Ronald Reagan said “Communism will end up on the ash heap of
history” and his prediction eventually came true. Not only did Communism go
down in history as a failure, but a whole lot of countries that were sponsored by
communism failed as well. Finally, the terrorist groups that were sponsored by
those countries ended up on the ash heap. The German Red Army, in particular,
ended up as a big nothing. Some say the members were misguided youth. Others
say they were spoiled children of privilege, trying to cover for their Nazi
past. But the question remains; why were there so many women involved in the Red
Army, while the other “red” terrorists (IRA, ETA, Red Brigade) were mostly
male-dominated?
In the
introduction, we see many possibilities in the origin of the Red Army Faction.
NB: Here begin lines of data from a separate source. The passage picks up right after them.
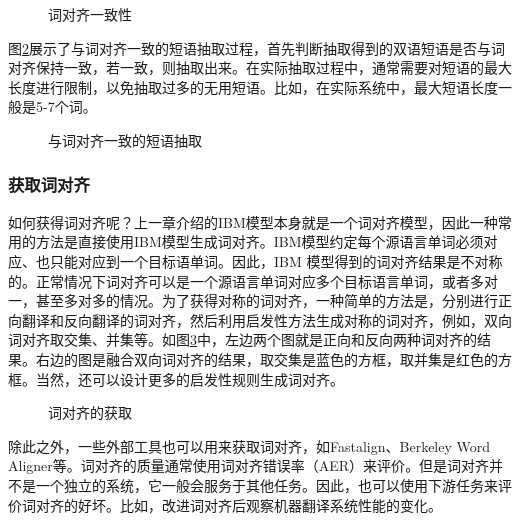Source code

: \begin{figure}[htp]
\centering

\caption{词对齐一致性}
\label{fig:4-14}
\end{figure}

\parinterval 图\ref{fig:4-15}展示了与词对齐一致的短语抽取过程，首先判断抽取得到的双语短语是否与词对齐保持一致，若一致，则抽取出来。在实际抽取过程中，通常需要对短语的最大长度进行限制，以免抽取过多的无用短语。比如，在实际系统中，最大短语长度一般是5-7个词。

\begin{figure}[htp]
\centering

\caption{与词对齐一致的短语抽取}
\label{fig:4-15}
\end{figure}


\subsubsection{获取词对齐}

\parinterval 如何获得词对齐呢？上一章介绍的IBM模型本身就是一个词对齐模型，因此一种常用的方法是直接使用IBM模型生成词对齐。IBM模型约定每个源语言单词必须对应、也只能对应到一个目标语单词。因此，IBM 模型得到的词对齐结果是不对称的。正常情况下词对齐可以是一个源语言单词对应多个目标语言单词，或者多对一，甚至多对多的情况。为了获得对称的词对齐，一种简单的方法是，分别进行正向翻译和反向翻译的词对齐，然后利用启发性方法生成对称的词对齐，例如，双向词对齐取交集、并集等。如图\ref{fig:4-16}中，左边两个图就是正向和反向两种词对齐的结果。右边的图是融合双向词对齐的结果，取交集是蓝色的方框，取并集是红色的方框。当然，还可以设计更多的启发性规则生成词对齐\cite{koehn2000estimating,koehn2007factored}。

\begin{figure}[htp]
\centering

\caption{词对齐的获取}
\label{fig:4-16}
\end{figure}

\parinterval 除此之外，一些外部工具也可以用来获取词对齐，如Fastalign\cite{dyer2013a}、Berkeley Word Aligner\cite{taskar2005a}等。词对齐的质量通常使用词对齐错误率（AER）来评价\cite{DBLP:conf/coling/OchN00}。但是词对齐并不是一个独立的系统，它一般会服务于其他任务。因此，也可以使用下游任务来评价词对齐的好坏。比如，改进词对齐后观察机器翻译系统性能的变化。\\ \\ \\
Some blame it on the hierarchies in German society that fostered a rebellion.
Others blame it on West Germany’s mad rush to reindustrialize and outrun
communism. Did some people get left behind? As the book progresses, the Vietnam
was seems to have been a catalyst for German youth in their collective anger,
but what did they know about Vietnam? Perhaps they were reacting to the US Army
presence in Germany, with the US tanks rolling across German soil, and the
arrogant GI’s flooding the clubs and bars, impressing German women with their
macho attitudes? I suspect that the Red Army Faction may have been the result
of jealousy that bored young Germans felt towards the Americans.
In the chapter Buildings On Fire, the author compares the
Watts Riots of 1965 with anti-consumerism in Germany. But the same time,
Germany wasn’t anywhere near the type of consumer culture that the USA was.
Germany didn’t have the 1950’s “I Love Lucy” ideal of the suburban housewife
surrounded by labor-saving machines. Tradition was still a big part of German
life, but had these traditions been eroded after WWII and the collapse of Hitler?
Maybe these German youths, with nowhere to expand and nothing to rebel against,
found destructive ways to unleash their frustration?